Tell how many lines in the data contain the string "chacun", using a single number as the whole reply.

BEGIN Material provided

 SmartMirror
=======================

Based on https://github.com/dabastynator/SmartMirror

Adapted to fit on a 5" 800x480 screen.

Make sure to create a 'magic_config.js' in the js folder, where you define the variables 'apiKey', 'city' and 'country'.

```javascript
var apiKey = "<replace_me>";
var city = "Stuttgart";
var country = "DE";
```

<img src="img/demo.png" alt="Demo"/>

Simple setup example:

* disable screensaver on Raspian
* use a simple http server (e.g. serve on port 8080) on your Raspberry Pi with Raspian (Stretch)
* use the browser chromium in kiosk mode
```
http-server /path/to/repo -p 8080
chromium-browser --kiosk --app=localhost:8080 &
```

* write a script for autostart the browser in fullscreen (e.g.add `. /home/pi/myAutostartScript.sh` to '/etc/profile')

END Material provided
BEGIN Material provided

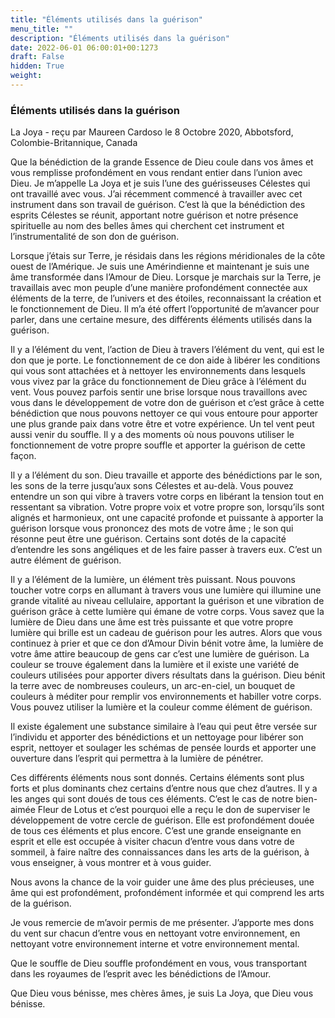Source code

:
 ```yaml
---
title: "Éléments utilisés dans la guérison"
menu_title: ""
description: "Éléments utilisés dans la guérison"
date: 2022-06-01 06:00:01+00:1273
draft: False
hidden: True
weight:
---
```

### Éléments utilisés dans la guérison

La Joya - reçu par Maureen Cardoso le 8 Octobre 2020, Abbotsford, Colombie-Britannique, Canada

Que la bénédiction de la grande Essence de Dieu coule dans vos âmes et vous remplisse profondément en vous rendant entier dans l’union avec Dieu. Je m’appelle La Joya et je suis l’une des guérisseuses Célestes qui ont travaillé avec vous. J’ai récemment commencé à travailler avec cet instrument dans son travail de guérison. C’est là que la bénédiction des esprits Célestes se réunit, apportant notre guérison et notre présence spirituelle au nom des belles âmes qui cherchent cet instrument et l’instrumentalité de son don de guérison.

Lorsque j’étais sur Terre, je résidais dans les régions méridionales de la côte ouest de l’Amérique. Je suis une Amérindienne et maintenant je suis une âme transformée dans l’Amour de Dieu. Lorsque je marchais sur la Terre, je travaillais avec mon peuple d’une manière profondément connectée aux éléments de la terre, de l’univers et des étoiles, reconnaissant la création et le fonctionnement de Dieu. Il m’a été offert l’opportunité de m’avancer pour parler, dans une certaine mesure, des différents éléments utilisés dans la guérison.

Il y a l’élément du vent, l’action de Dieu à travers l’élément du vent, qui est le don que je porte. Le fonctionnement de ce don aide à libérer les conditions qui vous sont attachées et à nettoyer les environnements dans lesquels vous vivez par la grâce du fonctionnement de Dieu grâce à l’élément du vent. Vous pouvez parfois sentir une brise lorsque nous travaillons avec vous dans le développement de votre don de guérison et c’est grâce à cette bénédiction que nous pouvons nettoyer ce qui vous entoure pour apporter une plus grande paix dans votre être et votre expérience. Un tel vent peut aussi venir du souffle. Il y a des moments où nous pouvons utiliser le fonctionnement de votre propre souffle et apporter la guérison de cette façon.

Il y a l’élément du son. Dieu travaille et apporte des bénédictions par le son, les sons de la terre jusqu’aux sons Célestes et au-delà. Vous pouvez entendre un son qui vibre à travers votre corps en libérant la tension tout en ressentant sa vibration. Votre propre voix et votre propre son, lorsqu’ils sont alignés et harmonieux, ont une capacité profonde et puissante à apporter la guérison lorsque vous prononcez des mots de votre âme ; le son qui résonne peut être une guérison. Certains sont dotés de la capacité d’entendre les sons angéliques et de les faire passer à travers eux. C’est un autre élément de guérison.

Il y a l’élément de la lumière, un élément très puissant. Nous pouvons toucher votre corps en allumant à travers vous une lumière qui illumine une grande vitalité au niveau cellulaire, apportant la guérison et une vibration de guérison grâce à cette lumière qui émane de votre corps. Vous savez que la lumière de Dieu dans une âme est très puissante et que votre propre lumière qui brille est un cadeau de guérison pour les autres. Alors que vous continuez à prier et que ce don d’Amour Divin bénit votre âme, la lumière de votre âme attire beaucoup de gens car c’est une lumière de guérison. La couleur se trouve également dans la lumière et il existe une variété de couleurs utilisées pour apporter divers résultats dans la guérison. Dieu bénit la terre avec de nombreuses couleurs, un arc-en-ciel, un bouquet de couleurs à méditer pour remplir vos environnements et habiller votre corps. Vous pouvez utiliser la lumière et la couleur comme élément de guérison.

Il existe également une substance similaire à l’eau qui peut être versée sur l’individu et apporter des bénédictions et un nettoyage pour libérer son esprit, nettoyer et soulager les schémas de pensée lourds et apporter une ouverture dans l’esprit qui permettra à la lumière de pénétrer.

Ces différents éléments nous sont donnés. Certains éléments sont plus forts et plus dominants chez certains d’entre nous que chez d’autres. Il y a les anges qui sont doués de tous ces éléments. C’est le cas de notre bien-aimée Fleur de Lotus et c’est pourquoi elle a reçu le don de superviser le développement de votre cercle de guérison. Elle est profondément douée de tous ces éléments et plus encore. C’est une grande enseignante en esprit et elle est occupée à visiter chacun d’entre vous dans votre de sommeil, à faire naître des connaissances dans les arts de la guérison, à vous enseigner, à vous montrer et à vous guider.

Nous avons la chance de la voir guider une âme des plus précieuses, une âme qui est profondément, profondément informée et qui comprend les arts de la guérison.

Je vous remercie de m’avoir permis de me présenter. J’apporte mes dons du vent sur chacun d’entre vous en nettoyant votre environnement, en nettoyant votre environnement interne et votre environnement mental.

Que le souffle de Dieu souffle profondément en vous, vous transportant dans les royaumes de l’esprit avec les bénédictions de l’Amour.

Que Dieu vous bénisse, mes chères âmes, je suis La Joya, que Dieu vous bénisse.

END Material provided

Written response: 2